Tour-column #17: Wielerparadijs Andorra kleurt nog niet echt geel

foto: Edwin Cornelissen
  1. Nieuwschevron right
  2. Tour-column #17: Wielerparadijs Andorra kleurt nog niet echt geel

Het peloton geniet van een rustdag in Andorra. Dat levert de unieke situatie op dat veel renners met hun ploegen in een hotel verblijven, terwijl hun eigen huis in de nabijheid is. Andorra is de laatste jaren uitgegroeid tot een populair toevluchtsoord voor profrenners. Zo hebben de Nederlanders Robert Gesink en Koen de Kort hun thuis gevonden in het Pyreneeën-staatje tussen Frankrijk en Spanje. Net als Sepp Kuss, de Jumbo-Visma-renner die in zijn thuisstaat een Tour-rit wist te winnen.

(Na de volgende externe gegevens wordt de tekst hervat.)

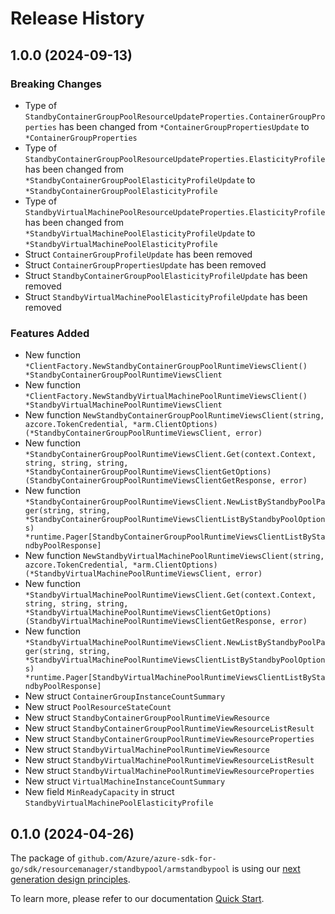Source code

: # Release History

## 1.0.0 (2024-09-13)
### Breaking Changes

- Type of `StandbyContainerGroupPoolResourceUpdateProperties.ContainerGroupProperties` has been changed from `*ContainerGroupPropertiesUpdate` to `*ContainerGroupProperties`
- Type of `StandbyContainerGroupPoolResourceUpdateProperties.ElasticityProfile` has been changed from `*StandbyContainerGroupPoolElasticityProfileUpdate` to `*StandbyContainerGroupPoolElasticityProfile`
- Type of `StandbyVirtualMachinePoolResourceUpdateProperties.ElasticityProfile` has been changed from `*StandbyVirtualMachinePoolElasticityProfileUpdate` to `*StandbyVirtualMachinePoolElasticityProfile`
- Struct `ContainerGroupProfileUpdate` has been removed
- Struct `ContainerGroupPropertiesUpdate` has been removed
- Struct `StandbyContainerGroupPoolElasticityProfileUpdate` has been removed
- Struct `StandbyVirtualMachinePoolElasticityProfileUpdate` has been removed

### Features Added

- New function `*ClientFactory.NewStandbyContainerGroupPoolRuntimeViewsClient() *StandbyContainerGroupPoolRuntimeViewsClient`
- New function `*ClientFactory.NewStandbyVirtualMachinePoolRuntimeViewsClient() *StandbyVirtualMachinePoolRuntimeViewsClient`
- New function `NewStandbyContainerGroupPoolRuntimeViewsClient(string, azcore.TokenCredential, *arm.ClientOptions) (*StandbyContainerGroupPoolRuntimeViewsClient, error)`
- New function `*StandbyContainerGroupPoolRuntimeViewsClient.Get(context.Context, string, string, string, *StandbyContainerGroupPoolRuntimeViewsClientGetOptions) (StandbyContainerGroupPoolRuntimeViewsClientGetResponse, error)`
- New function `*StandbyContainerGroupPoolRuntimeViewsClient.NewListByStandbyPoolPager(string, string, *StandbyContainerGroupPoolRuntimeViewsClientListByStandbyPoolOptions) *runtime.Pager[StandbyContainerGroupPoolRuntimeViewsClientListByStandbyPoolResponse]`
- New function `NewStandbyVirtualMachinePoolRuntimeViewsClient(string, azcore.TokenCredential, *arm.ClientOptions) (*StandbyVirtualMachinePoolRuntimeViewsClient, error)`
- New function `*StandbyVirtualMachinePoolRuntimeViewsClient.Get(context.Context, string, string, string, *StandbyVirtualMachinePoolRuntimeViewsClientGetOptions) (StandbyVirtualMachinePoolRuntimeViewsClientGetResponse, error)`
- New function `*StandbyVirtualMachinePoolRuntimeViewsClient.NewListByStandbyPoolPager(string, string, *StandbyVirtualMachinePoolRuntimeViewsClientListByStandbyPoolOptions) *runtime.Pager[StandbyVirtualMachinePoolRuntimeViewsClientListByStandbyPoolResponse]`
- New struct `ContainerGroupInstanceCountSummary`
- New struct `PoolResourceStateCount`
- New struct `StandbyContainerGroupPoolRuntimeViewResource`
- New struct `StandbyContainerGroupPoolRuntimeViewResourceListResult`
- New struct `StandbyContainerGroupPoolRuntimeViewResourceProperties`
- New struct `StandbyVirtualMachinePoolRuntimeViewResource`
- New struct `StandbyVirtualMachinePoolRuntimeViewResourceListResult`
- New struct `StandbyVirtualMachinePoolRuntimeViewResourceProperties`
- New struct `VirtualMachineInstanceCountSummary`
- New field `MinReadyCapacity` in struct `StandbyVirtualMachinePoolElasticityProfile`


## 0.1.0 (2024-04-26)

The package of `github.com/Azure/azure-sdk-for-go/sdk/resourcemanager/standbypool/armstandbypool` is using our [next generation design principles](https://azure.github.io/azure-sdk/general_introduction.html).

To learn more, please refer to our documentation [Quick Start](https://aka.ms/azsdk/go/mgmt).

De voordelen voor een wielerprof zijn legio. Door de ligging zijn hoogtestages eigenlijk overbodig. De bergen zijn altijd in de buurt. En Andorra komt wielrenners ook als het gaat om veiligheid tegemoet door speciale stroken en paden aan te leggen. Neem daarbij het gunstige belasting- én meteorologische klimaat en het zal duidelijk zijn: het landje is een walhalla voor de profcoureur.

Andorra liep zondag uit om de renners het dak van de Tour te zien passeren, op 2408 meter hoogte. Een jongen uit de buurt vond het een ‘picture perfect’: vanaf de Port d’Envalira had hij een grandioos uitzicht over het berglandschap, terwijl hij de beste wielrenners van de wereld vlak langs zich zag komen. Hoeveel mooier kon je het hebben?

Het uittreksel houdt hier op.